You'll have better luck with the "anything you wanna tell us?" prompt. The risk is that it will end up sounding like an excuse.
I figured it was dicey, but also thought it might be better to put it there rather than shoehorning it into a totally unrelated prompt or leaving my academic record as a big question mark. Good to hear your thoughts on the issue, I'll just leave it out.

Think about it more this way...

Explain your recent good grades as opposed to explaining your past poor performance.

You don't have an adverse circumstance or any meaningful to talk about related to why your grades were erratic/poor. Draw attention to your improvement.
This is what I've done; 1/4 of my response is mentioning reasons why my grades were poor and 3/4 is mentioning how and why they improved. I know what they really care about is knowing that any past problems won't be an indication of future ones.

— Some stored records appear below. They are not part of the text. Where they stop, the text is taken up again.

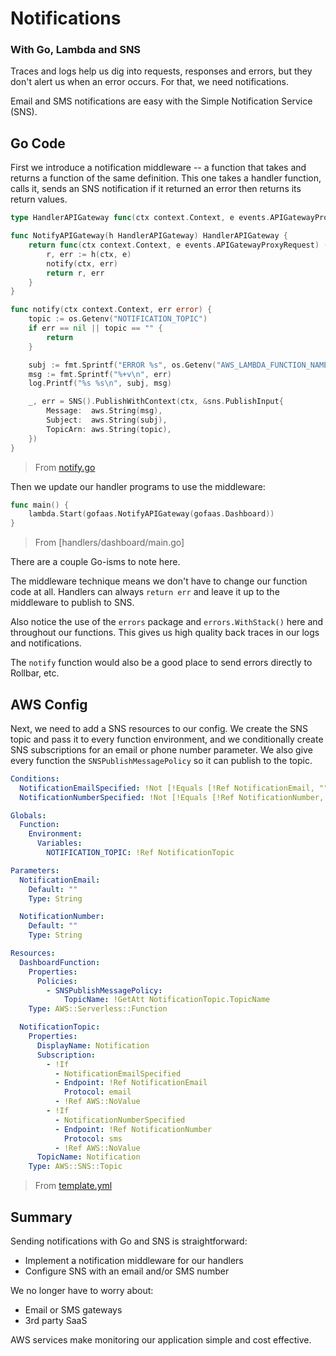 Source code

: # Notifications
### With Go, Lambda and SNS

Traces and logs help us dig into requests, responses and errors, but they don't alert us when an error occurs. For that, we need notifications.

Email and SMS notifications are easy with the Simple Notification Service (SNS).

## Go Code

First we introduce a notification middleware -- a function that takes and returns a function of the same definition. This one takes a handler function, calls it, sends an SNS notification if it returned an error then returns its return values.

```go
type HandlerAPIGateway func(ctx context.Context, e events.APIGatewayProxyRequest) (events.APIGatewayProxyResponse, error)

func NotifyAPIGateway(h HandlerAPIGateway) HandlerAPIGateway {
	return func(ctx context.Context, e events.APIGatewayProxyRequest) (events.APIGatewayProxyResponse, error) {
		r, err := h(ctx, e)
		notify(ctx, err)
		return r, err
	}
}

func notify(ctx context.Context, err error) {
	topic := os.Getenv("NOTIFICATION_TOPIC")
	if err == nil || topic == "" {
		return
	}

	subj := fmt.Sprintf("ERROR %s", os.Getenv("AWS_LAMBDA_FUNCTION_NAME"))
	msg := fmt.Sprintf("%+v\n", err)
	log.Printf("%s %s\n", subj, msg)

	_, err = SNS().PublishWithContext(ctx, &sns.PublishInput{
		Message:  aws.String(msg),
		Subject:  aws.String(subj),
		TopicArn: aws.String(topic),
	})
}
```
> From [notify.go](notify.go)

Then we update our handler programs to use the middleware:

```go
func main() {
	lambda.Start(gofaas.NotifyAPIGateway(gofaas.Dashboard))
}
```
> From [handlers/dashboard/main.go]

There are a couple Go-isms to note here.

The middleware technique means we don't have to change our function code at all. Handlers can always `return err` and leave it up to the middleware to publish to SNS.

Also notice the use of the `errors` package and `errors.WithStack()` here and throughout our functions. This gives us high quality back traces in our logs and notifications.

The `notify` function would also be a good place to send errors directly to Rollbar, etc.

## AWS Config

Next, we need to add a SNS resources to our config. We create the SNS topic and pass it to every function environment, and we conditionally create SNS subscriptions for an email or phone number parameter. We also give every function the `SNSPublishMessagePolicy` so it can publish to the topic.

```yaml
Conditions:
  NotificationEmailSpecified: !Not [!Equals [!Ref NotificationEmail, ""]]
  NotificationNumberSpecified: !Not [!Equals [!Ref NotificationNumber, ""]]

Globals:
  Function:
    Environment:
      Variables:
        NOTIFICATION_TOPIC: !Ref NotificationTopic

Parameters:
  NotificationEmail:
    Default: ""
    Type: String

  NotificationNumber:
    Default: ""
    Type: String

Resources:
  DashboardFunction:
    Properties:
      Policies:
        - SNSPublishMessagePolicy:
            TopicName: !GetAtt NotificationTopic.TopicName
    Type: AWS::Serverless::Function

  NotificationTopic:
    Properties:
      DisplayName: Notification
      Subscription:
        - !If
          - NotificationEmailSpecified
          - Endpoint: !Ref NotificationEmail
            Protocol: email
          - !Ref AWS::NoValue
        - !If
          - NotificationNumberSpecified
          - Endpoint: !Ref NotificationNumber
            Protocol: sms
          - !Ref AWS::NoValue
      TopicName: Notification
    Type: AWS::SNS::Topic
```
> From [template.yml](template.yml)

## Summary

Sending notifications with Go and SNS is straightforward:

- Implement a notification middleware for our handlers
- Configure SNS with an email and/or SMS number

We no longer have to worry about:

- Email or SMS gateways
- 3rd party SaaS

AWS services make monitoring our application simple and cost effective.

I've seen a lot of prompts that simply ask you to explain discrepancies or drops in your GPA. For those, I think you can probably reflect and come up with a better answer than immaturity. Maybe you were in school for the wrong reasons, but then discovered your passion for medicine when you started taking particular science courses and got some clinical experience, and the rest fell into place. You'll be able to come up with a nicer way to phrase it that is also true if you think about it a while. I wouldn't write this for prompts that ask for external challenges that explain why you couldn't keep your GPA up, though. Even phrased nicely this sort of answer is not what they're talking about.
Mostly I just didn't know what I wanted to do with my life and didn't have the maturity to soldier through classes I thought were "boring" (after all, I thought, it's not like I'm gonna apply to med school... LOL). Once I figured out what I wanted to do in life (first academia, later medicine) I found the drive to excel and force myself to find ways to be interested in the "boring" stuff, since I never know when it might come up again in my future career.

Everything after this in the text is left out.